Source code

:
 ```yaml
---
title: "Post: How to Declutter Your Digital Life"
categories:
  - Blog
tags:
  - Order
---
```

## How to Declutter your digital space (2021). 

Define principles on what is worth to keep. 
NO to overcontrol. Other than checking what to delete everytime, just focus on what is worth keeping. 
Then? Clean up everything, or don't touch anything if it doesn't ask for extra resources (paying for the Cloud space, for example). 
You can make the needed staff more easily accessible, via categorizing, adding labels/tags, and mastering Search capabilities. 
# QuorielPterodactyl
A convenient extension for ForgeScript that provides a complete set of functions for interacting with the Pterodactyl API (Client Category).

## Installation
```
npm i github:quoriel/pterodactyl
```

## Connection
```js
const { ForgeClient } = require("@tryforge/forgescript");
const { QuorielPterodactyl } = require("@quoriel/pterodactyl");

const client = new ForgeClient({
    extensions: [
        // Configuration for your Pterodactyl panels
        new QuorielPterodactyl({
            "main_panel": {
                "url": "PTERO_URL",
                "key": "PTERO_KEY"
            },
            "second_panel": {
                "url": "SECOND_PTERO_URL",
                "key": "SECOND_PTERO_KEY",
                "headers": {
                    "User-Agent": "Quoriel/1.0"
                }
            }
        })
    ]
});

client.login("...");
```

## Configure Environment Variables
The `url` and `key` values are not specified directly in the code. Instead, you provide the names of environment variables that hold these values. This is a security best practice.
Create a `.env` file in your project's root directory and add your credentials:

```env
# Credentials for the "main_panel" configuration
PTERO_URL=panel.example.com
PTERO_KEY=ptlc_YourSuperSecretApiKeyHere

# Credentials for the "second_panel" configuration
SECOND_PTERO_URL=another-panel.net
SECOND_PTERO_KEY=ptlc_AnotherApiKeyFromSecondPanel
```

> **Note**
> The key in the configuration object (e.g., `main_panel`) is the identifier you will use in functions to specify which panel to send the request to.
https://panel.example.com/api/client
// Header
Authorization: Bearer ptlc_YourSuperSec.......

------------

* [Brief]: Reproduce the listing shown above in its entirety, exactly.

* [Exercise solution]:
Source code

:
 ```yaml
---
title: "Post: How to Declutter Your Digital Life"
categories:
  - Blog
tags:
  - Order
---
```

## How to Declutter your digital space (2021). 

Define principles on what is worth to keep. 
NO to overcontrol. Other than checking what to delete everytime, just focus on what is worth keeping. 
Then? Clean up everything, or don't touch anything if it doesn't ask for extra resources (paying for the Cloud space, for example). 
You can make the needed staff more easily accessible, via categorizing, adding labels/tags, and mastering Search capabilities. 
# QuorielPterodactyl
A convenient extension for ForgeScript that provides a complete set of functions for interacting with the Pterodactyl API (Client Category).

## Installation
```
npm i github:quoriel/pterodactyl
```

## Connection
```js
const { ForgeClient } = require("@tryforge/forgescript");
const { QuorielPterodactyl } = require("@quoriel/pterodactyl");

const client = new ForgeClient({
    extensions: [
        // Configuration for your Pterodactyl panels
        new QuorielPterodactyl({
            "main_panel": {
                "url": "PTERO_URL",
                "key": "PTERO_KEY"
            },
            "second_panel": {
                "url": "SECOND_PTERO_URL",
                "key": "SECOND_PTERO_KEY",
                "headers": {
                    "User-Agent": "Quoriel/1.0"
                }
            }
        })
    ]
});

client.login("...");
```

## Configure Environment Variables
The `url` and `key` values are not specified directly in the code. Instead, you provide the names of environment variables that hold these values. This is a security best practice.
Create a `.env` file in your project's root directory and add your credentials:

```env
# Credentials for the "main_panel" configuration
PTERO_URL=panel.example.com
PTERO_KEY=ptlc_YourSuperSecretApiKeyHere

# Credentials for the "second_panel" configuration
SECOND_PTERO_URL=another-panel.net
SECOND_PTERO_KEY=ptlc_AnotherApiKeyFromSecondPanel
```

> **Note**
> The key in the configuration object (e.g., `main_panel`) is the identifier you will use in functions to specify which panel to send the request to.
https://panel.example.com/api/client
// Header
Authorization: Bearer ptlc_YourSuperSec.......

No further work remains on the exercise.